Литмир - Электронная Библиотека

— Ну что Коньков? Не объявлялся?

— К сожалению, пока глухо — как сквозь землю провалился. Правда, удалось установить личность парня, с которым он встречался на другой день после бегства из психиатрички. Некто Анатолий Павлов, студент МИИТа.

— С ним говорили? — поинтересовался Юрий Иванович. — Со студентом?

— Я считаю преждевременно. Надо понаблюдать. Позавчера я разговаривал с Мироновой и передал ей данные. Она не докладывала тебе?

Добросклонцев не ответил, и Беляев понял, что о Павлове он слышит впервые. Тоня и в самом деле еще не успела доложить Добросклонцеву и проинформировать Беляева о вчерашней ее встрече с Павловым. Разговор был кратким, но обнадеживающим. Когда Тоня спросила Анатолия, давно ли он знаком с Коньковым, тот так искренне недоуменно повел плечами, что в первый миг можно было подумать о каком-то недоразумении, ошибке со стороны сотрудников милиции.

— Но вы же были у него на квартире третьего дня, встречались с ним!
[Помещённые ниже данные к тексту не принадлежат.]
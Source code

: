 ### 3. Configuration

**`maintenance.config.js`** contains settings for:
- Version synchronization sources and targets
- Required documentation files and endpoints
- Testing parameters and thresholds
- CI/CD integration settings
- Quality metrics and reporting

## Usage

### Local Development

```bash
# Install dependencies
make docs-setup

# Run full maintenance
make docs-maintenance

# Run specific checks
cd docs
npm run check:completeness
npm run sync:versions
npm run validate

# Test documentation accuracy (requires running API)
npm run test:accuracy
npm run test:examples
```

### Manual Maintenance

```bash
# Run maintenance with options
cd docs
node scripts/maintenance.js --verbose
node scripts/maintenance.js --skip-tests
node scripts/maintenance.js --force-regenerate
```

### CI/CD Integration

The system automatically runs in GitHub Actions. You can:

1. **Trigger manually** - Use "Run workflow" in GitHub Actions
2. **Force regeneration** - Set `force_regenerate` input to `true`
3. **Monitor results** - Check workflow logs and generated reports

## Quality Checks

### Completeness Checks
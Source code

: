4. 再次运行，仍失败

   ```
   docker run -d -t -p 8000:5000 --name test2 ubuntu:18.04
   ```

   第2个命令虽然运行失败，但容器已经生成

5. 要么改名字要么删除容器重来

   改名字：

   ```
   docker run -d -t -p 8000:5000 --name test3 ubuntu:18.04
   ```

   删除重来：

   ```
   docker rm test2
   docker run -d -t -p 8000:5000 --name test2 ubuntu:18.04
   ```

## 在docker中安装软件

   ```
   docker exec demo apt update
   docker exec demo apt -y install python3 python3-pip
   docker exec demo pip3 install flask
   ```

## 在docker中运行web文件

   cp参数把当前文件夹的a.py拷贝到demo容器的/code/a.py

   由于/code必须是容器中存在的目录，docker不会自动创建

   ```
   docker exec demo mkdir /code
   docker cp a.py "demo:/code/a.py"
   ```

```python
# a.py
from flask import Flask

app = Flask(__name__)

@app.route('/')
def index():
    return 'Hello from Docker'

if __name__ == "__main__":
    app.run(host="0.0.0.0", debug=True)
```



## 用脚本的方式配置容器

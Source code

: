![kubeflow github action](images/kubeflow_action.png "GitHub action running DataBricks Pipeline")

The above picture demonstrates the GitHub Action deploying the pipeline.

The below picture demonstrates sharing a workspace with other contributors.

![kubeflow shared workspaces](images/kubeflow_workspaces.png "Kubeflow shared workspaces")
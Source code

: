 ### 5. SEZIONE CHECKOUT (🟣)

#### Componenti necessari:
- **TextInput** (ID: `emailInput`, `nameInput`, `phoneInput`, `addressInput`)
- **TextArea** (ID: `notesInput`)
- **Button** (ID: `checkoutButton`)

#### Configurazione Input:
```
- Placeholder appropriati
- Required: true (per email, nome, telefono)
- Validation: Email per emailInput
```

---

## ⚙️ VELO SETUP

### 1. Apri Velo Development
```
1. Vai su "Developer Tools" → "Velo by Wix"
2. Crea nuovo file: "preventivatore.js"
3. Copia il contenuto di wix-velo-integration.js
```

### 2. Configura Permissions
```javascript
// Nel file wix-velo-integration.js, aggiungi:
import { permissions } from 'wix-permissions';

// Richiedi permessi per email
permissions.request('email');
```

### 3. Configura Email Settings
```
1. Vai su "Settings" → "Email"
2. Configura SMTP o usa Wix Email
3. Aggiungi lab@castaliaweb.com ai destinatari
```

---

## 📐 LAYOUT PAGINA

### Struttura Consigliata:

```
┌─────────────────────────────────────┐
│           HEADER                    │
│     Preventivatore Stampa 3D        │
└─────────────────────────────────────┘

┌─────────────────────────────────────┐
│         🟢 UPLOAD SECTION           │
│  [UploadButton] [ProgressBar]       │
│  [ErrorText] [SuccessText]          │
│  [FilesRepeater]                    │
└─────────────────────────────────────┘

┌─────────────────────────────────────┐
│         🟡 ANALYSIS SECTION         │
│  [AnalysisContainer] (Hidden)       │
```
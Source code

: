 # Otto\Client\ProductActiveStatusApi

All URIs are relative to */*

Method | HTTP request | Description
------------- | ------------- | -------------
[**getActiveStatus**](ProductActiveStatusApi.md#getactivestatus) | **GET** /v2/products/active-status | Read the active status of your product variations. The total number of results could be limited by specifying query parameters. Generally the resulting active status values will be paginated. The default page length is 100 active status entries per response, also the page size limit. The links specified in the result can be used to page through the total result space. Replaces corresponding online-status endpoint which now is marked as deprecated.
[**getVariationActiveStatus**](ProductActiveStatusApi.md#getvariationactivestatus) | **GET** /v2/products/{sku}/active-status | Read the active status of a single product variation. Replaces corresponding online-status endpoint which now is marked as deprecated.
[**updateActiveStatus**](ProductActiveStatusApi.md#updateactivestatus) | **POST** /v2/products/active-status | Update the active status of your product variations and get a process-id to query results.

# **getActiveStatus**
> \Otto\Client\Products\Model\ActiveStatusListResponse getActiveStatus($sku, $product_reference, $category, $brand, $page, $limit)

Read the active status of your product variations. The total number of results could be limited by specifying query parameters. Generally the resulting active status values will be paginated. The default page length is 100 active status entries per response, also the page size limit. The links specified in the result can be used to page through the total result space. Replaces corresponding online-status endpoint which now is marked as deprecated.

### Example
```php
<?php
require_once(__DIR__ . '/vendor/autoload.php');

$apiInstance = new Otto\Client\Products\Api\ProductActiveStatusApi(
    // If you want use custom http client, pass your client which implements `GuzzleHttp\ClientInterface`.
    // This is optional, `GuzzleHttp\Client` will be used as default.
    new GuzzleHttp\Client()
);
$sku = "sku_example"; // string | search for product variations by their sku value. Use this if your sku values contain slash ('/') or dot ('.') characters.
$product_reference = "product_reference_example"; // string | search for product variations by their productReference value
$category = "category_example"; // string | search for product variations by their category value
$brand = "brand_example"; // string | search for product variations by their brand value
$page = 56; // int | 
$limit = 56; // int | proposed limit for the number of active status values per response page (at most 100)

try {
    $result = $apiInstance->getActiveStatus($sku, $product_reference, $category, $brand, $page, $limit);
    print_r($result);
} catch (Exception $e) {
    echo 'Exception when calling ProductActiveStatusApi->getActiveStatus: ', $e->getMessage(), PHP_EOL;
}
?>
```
— Дядя Коля, вот кого вы, наверное, имеете в виду. — Павлов добродушно улыбнулся и рассказал, как познакомился с «дядей Колей» возле комиссионного магазина и тот пообещал продать по дешевке японский магнитофон, попросил взаймы десятку и дал свой адрес. Так что он заходил по поводу магнитофона.

— И чем же кончилась ваша встреча с Коньковым? Вы купили магнитофон?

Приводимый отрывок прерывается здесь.